Start of Data listing

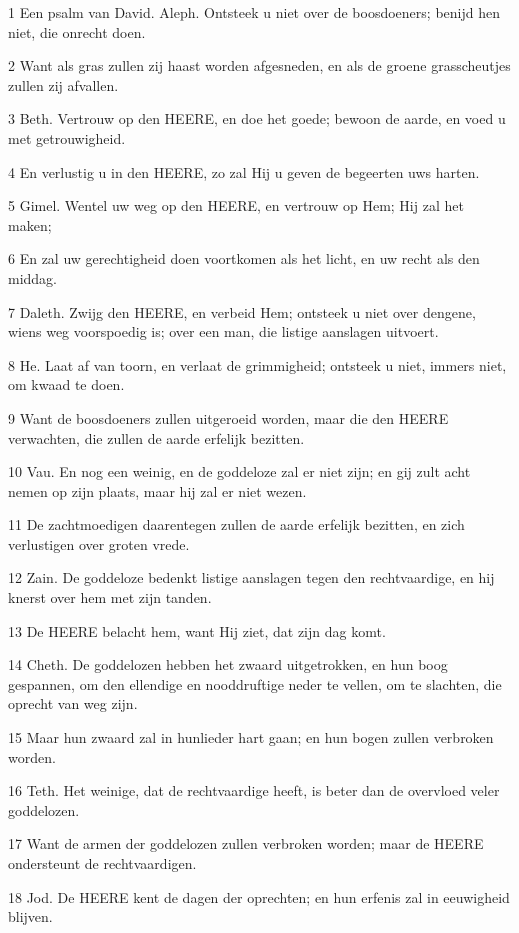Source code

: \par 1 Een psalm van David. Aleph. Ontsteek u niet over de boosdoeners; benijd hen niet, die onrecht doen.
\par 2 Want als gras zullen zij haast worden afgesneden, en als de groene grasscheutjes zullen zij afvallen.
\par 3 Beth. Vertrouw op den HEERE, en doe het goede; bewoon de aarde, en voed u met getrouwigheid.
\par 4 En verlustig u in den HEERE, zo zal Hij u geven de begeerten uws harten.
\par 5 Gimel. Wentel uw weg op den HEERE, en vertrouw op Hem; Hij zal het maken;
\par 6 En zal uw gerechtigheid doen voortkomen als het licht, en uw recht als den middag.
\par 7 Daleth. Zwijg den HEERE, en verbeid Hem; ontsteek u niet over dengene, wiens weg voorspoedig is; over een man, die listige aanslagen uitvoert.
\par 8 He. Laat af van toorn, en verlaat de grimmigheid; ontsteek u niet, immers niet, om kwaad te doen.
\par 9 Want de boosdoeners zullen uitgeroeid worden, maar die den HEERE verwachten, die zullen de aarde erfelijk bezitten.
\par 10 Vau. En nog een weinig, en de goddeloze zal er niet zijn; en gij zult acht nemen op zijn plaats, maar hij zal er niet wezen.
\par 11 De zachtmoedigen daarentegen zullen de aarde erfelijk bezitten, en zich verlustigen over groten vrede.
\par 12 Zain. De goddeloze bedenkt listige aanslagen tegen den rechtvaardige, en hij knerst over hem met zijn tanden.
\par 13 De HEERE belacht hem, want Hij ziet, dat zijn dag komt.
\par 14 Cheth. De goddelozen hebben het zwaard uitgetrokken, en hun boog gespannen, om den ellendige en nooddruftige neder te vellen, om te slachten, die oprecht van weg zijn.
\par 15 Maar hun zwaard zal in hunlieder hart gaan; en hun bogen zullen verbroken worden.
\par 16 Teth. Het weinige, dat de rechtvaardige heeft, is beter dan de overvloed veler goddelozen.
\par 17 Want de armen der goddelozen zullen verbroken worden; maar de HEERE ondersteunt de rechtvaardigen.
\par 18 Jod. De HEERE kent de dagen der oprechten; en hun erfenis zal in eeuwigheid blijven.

End of Data listing

**Task brief:** Search the listing for "aanslagen" and show every line where it occurs.

**Result for this task:**
\par 7 Daleth. Zwijg den HEERE, en verbeid Hem; ontsteek u niet over dengene, wiens weg voorspoedig is; over een man, die listige aanslagen uitvoert.
\par 12 Zain. De goddeloze bedenkt listige aanslagen tegen den rechtvaardige, en hij knerst over hem met zijn tanden.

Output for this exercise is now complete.